Robuster Endspurt für Schwellenländer

Robert Reichle, Fondsmanager des Berenberg Emerging Markets Bond Selection, ist mit Blick auf Schwellenländeranleihen positiv gestimmt. on der Entwicklung der US-Zinsen sieht der Portfoliomanager, der auf Staatsanleihen in Hartwährung fokussiert ist, nur mäßige Gefahr ausgehen. Stattdessen überzeugen die fundamentalen Daten in den meisten aufstrebenden Ländern. Zu seinen Favoriten zählen Indonesien und die Dominikanische Republik. Aber auch Außenseiter wie Ghana und Ägypten hat er relativ stark gewichtet.

Nach drei starken Quartalen für Emerging-Markets-Anleihen bleibt Fondsmanager Robert Reichle auch für das vierte Quartal positiv gestimmt. Von der Entwicklung der US-Zinsen sieht der Manager des Berenberg Emerging Markets Bond Selection Fonds, der auf Staatsanleihen in Hartwährung fokussiert ist, nur mäßige Gefahr ausgehen. Stattdessen überzeugen die fundamentalen Daten in den meisten aufstrebenden Ländern. Zu seinen Favoriten zählen Indonesien und die Dominikanische Republik.

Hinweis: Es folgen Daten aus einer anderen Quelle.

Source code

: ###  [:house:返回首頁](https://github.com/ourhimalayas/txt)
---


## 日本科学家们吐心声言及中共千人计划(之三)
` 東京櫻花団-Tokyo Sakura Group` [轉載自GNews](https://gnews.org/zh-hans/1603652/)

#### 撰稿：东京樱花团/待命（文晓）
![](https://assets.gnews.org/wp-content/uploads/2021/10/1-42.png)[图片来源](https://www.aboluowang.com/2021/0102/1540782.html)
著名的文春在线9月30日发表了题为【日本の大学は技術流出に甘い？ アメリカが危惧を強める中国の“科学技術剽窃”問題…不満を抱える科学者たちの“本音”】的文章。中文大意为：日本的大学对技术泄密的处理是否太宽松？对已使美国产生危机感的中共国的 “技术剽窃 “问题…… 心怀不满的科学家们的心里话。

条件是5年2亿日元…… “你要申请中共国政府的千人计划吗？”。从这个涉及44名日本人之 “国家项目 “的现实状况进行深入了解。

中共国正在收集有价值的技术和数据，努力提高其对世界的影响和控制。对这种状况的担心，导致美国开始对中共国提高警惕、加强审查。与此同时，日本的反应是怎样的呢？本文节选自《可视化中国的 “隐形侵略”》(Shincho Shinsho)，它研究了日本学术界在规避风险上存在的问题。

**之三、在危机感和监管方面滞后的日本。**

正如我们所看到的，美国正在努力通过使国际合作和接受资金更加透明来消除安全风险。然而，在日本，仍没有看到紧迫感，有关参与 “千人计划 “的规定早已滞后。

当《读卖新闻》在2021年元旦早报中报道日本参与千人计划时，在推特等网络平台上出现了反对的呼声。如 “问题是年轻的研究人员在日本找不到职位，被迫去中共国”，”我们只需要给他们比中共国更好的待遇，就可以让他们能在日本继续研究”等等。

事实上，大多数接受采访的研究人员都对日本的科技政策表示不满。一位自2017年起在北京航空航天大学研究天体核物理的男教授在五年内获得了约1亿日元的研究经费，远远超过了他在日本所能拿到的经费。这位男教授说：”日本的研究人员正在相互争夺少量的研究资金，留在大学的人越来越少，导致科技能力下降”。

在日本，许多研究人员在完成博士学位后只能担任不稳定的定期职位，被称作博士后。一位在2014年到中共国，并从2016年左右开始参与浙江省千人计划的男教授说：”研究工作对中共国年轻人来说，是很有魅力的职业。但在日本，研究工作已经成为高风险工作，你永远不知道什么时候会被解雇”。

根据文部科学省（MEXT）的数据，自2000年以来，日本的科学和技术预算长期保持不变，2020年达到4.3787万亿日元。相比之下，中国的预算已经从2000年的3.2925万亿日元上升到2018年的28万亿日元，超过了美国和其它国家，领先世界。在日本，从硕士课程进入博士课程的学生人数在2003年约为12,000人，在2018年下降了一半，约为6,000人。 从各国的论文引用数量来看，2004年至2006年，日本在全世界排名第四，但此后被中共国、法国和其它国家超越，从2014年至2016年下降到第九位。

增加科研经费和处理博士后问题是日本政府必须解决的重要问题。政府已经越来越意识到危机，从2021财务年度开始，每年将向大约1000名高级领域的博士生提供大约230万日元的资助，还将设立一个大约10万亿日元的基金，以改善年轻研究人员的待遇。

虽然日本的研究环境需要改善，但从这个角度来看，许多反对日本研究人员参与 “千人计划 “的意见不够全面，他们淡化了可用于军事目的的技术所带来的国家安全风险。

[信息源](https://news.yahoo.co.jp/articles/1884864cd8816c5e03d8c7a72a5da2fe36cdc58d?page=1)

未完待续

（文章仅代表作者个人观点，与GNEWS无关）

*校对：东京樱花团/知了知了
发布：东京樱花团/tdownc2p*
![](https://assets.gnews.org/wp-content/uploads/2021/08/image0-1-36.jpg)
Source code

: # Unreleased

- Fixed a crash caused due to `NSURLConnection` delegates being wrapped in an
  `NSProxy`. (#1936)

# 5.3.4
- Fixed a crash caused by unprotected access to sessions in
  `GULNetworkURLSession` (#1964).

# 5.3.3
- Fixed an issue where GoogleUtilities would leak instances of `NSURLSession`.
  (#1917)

Aber auch Außenseiter wie Ghana und Ägypten hat er relativ stark gewichtet.

Einen Gesamtertrag von rund 8,0 Prozent haben Staatsanleihen aus den Emerging Markets in Hartwährung in diesem Jahr bereits erzielt. Hier existieren Spielraum: Die Risikoaufschläge gegenüber US-Staatsanleihen haben sich zwar schon um etwa 45 Basispunkte eingeengt, wir sehen aber durchaus Potenzial für ein weiteres Absinken um etwa 20 bis 25 Basispunkte bis zum Jahresende. Hierfür spricht sowohl die Stärke der US-Wirtschaft, die den Handel mit den Emerging Markets befeuern dürfte, als auch die sehr robuste fundamentale Lage in den meisten aufstrebenden Ländern.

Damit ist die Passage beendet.